**BRIEF:**
In how many lines of the records does the string "help" appear? State only the number.

Stored data:
+---+
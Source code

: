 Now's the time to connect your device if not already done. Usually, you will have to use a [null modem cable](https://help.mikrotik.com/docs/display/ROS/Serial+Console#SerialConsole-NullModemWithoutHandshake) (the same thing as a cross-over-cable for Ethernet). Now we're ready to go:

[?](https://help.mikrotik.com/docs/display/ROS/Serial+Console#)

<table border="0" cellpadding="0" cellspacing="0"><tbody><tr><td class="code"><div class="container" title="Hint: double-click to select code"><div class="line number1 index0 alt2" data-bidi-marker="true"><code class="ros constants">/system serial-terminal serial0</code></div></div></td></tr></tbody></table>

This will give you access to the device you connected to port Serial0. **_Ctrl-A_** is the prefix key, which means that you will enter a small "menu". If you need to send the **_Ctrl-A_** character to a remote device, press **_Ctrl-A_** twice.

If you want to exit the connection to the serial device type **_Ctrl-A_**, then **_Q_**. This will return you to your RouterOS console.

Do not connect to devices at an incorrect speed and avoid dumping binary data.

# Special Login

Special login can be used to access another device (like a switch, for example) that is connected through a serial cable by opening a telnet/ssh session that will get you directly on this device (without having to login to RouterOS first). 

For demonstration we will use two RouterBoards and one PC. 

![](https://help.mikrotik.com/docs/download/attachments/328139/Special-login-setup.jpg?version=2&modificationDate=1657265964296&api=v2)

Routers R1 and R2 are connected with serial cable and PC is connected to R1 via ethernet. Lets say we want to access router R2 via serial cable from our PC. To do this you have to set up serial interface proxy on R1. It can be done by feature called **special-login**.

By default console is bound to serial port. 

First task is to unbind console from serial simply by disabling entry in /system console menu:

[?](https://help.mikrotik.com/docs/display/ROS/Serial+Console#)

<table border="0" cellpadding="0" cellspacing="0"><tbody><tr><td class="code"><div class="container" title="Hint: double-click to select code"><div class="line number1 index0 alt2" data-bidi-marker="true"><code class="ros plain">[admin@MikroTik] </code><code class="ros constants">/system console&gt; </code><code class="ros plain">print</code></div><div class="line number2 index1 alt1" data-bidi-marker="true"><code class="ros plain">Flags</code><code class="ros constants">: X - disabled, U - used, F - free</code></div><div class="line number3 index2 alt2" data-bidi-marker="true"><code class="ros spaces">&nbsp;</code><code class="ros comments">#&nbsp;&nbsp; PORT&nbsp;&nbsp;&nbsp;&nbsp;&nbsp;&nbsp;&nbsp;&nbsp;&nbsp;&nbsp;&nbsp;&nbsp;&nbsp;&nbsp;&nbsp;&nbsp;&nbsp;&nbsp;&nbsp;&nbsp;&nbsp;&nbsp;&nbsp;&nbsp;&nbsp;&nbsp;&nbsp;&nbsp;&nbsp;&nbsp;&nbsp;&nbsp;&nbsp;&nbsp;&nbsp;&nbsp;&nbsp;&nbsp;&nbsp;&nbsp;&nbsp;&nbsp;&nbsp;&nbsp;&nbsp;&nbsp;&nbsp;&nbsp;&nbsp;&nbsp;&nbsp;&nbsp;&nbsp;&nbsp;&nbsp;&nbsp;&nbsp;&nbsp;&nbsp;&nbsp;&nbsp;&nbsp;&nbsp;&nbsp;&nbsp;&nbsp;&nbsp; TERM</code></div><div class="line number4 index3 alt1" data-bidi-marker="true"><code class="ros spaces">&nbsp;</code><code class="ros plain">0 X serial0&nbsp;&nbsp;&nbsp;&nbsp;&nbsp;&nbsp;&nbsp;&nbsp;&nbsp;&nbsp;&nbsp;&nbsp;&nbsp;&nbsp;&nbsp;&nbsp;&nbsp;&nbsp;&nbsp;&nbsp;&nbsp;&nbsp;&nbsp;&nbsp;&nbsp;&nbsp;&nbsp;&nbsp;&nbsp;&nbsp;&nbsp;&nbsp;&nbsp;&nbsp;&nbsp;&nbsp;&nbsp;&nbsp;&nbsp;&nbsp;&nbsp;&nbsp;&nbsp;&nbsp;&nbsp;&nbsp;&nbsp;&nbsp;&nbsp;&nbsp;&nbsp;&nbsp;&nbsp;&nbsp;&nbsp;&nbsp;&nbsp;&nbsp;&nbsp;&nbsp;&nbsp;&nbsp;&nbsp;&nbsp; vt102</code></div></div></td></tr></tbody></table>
+---+
**WRITTEN ANSWER:**
4